When it comes to sex ed for teens, there has been plenty written about how abstinence-only education doesn't work. Now, research shows that a more comprehensive approach aimed at kids while they're still in middle school is proving to be way more effective. Planned Parenthood's program Get Real does just that, and according to data from the Wellesley Centers for Women, it is producing far better results than programs that promote unrealistic expectations for teen sex and sexuality
The objectives of Get Real are, true to its name, very realistic. The program seeks to help kids "connect self-awareness to responsible decision-making," "apply a decision-making model to real-life situations," and "increase opportunities for conversations with parents/guardians or other trusted adults about their personal, family and community beliefs about sexual health." The goal of the program is to delay sexual intercourse, but unlike a lot of abstinence programs, Get Real does this by using fact-based information instead of the fear tactics — and it's working.
The Wellesley Centers for Women study followed teens from 24 different schools in Massachusetts, some of which followed Planned Parenthood's Get Real curriculum, and some that didn't. It found that 16 percent fewer boys and 15 percent fewer girls who had been through the Get Real program had sex by the end of eighth grade, compared to their peers who had not received education through the same program.
In other words? It's important to provide middle school students with resources to make an educated decision about waiting to have sex, not because there's anything wrong with having and enjoying sex, but because there's a higher likelihood that young people will have a harder time physically and mentally coping with the potential repercussions of sex, like STIs and pregnancy.

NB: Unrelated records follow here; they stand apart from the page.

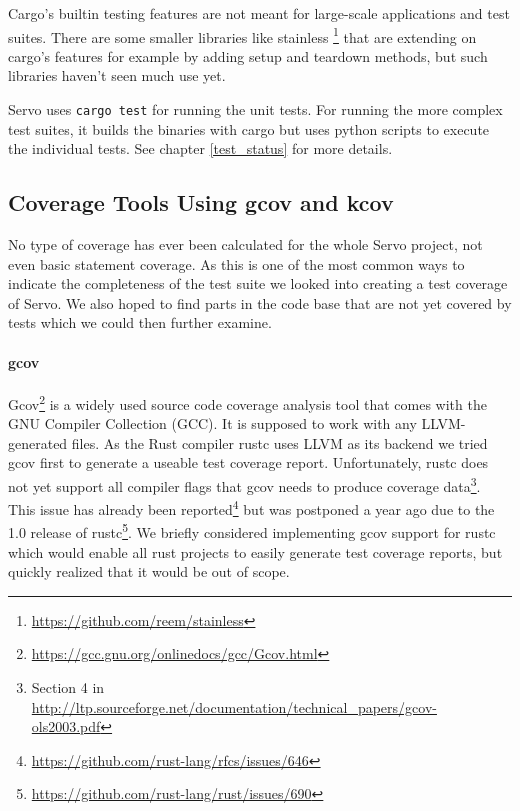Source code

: \documentclass{scrartcl}
\begin{document}
Cargo's builtin testing features are not meant for large-scale applications and test suites. There are some smaller libraries like stainless \footnote{\url{https://github.com/reem/stainless}} that are extending on cargo's features for example by adding setup and teardown methods, but such libraries haven't seen much use yet. 

Servo uses \texttt{cargo test} for running the unit tests. For running the more complex test suites, it builds the binaries with cargo but uses python scripts to execute the individual tests. See chapter \ref{test_status} for more details.


\subsection{Coverage Tools Using gcov and kcov}

No type of coverage has ever been calculated for the whole Servo project, not even basic statement coverage. As this is one of the most common ways to indicate the completeness of the test suite we looked into creating a test coverage of Servo. We also hoped to find parts in the code base that are not yet covered by tests which we could then further examine. 

\paragraph{gcov}
Gcov\footnote{\url{https://gcc.gnu.org/onlinedocs/gcc/Gcov.html}} is a widely used source code coverage analysis tool that comes with the GNU Compiler Collection (GCC). It is supposed to work with any LLVM-generated files. As the Rust compiler rustc uses LLVM as its backend we tried gcov first to generate a useable test coverage report. Unfortunately, rustc does not yet support all compiler flags that gcov needs to produce coverage data\footnote{Section 4 in \url{http://ltp.sourceforge.net/documentation/technical_papers/gcov-ols2003.pdf}}. This issue has already been reported\footnote{\url{https://github.com/rust-lang/rfcs/issues/646}} but was postponed a year ago due to the 1.0 release of rustc\footnote{\url{https://github.com/rust-lang/rust/issues/690}}. We briefly considered implementing gcov support for rustc which would enable all rust projects to easily generate test coverage reports, but quickly realized that it would be out of scope.
\end{document}
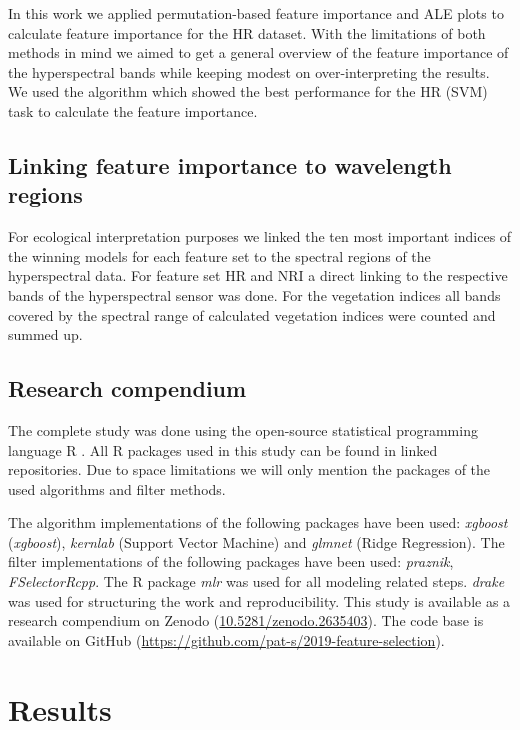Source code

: \documentclass[letterpaper, peerreview]{IEEEtran}
\begin{document}
In this work we applied permutation-based feature importance and \ac{ALE} plots to calculate feature importance for the HR dataset.
With the limitations of both methods in mind we aimed to get a general overview of the feature importance of the hyperspectral bands while keeping modest on over-interpreting the results.
We used the algorithm which showed the best performance for the HR (SVM) task to calculate the feature importance.

\subsection{Linking feature importance to wavelength regions}

\noindent For ecological interpretation purposes we linked the ten most important indices of the winning models for each feature set to the spectral regions of the hyperspectral data.
For feature set HR and NRI a direct linking to the respective bands of the hyperspectral sensor was done.
For the vegetation indices all bands covered by the spectral range of calculated vegetation indices were counted and summed up.

\subsection{Research compendium}

\noindent The complete study was done using the open-source statistical programming language R \cite{rcoreteam2019}.
All R packages used in this study can be found in linked repositories.
Due to space limitations we will only mention the packages of the used algorithms and filter methods.

The algorithm implementations of the following packages have been used: \textit{xgboost}\cite{chen2016} (\textit{xgboost}), \textit{kernlab}\cite{kernlab} (Support Vector Machine) and \textit{glmnet}\cite{glmnet} (Ridge Regression).
The filter implementations of the following packages have been used: \textit{praznik\cite{praznik}}, \textit{FSelectorRcpp}\cite{fselectorrcpp}.
The R package \textit{mlr} \cite{mlr} was used for all modeling related steps.
\textit{drake} \cite{drake} was used for structuring the work and reproducibility.
This study is available as a research compendium on Zenodo (\url{10.5281/zenodo.2635403}).
The code base is available on GitHub (\url{https://github.com/pat-s/2019-feature-selection}).

\section{Results}
\end{document}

But to encourage young people to not have sex without providing them with a reasonable "why" can lead to disastrous results. In Mississippi, for example, a state with a very strict abstinence-only education policy, the teen pregnancy rate is one of the highest in the country. It also has the second highest rates of gonorrhea and chlamydia, and the seventh highest rate of HIV.
Hopefully, Get Real and programs like it will begin to see implementation all over the country to change the way middle school students are taught about sex, because abstinence only sex education just doesn't work.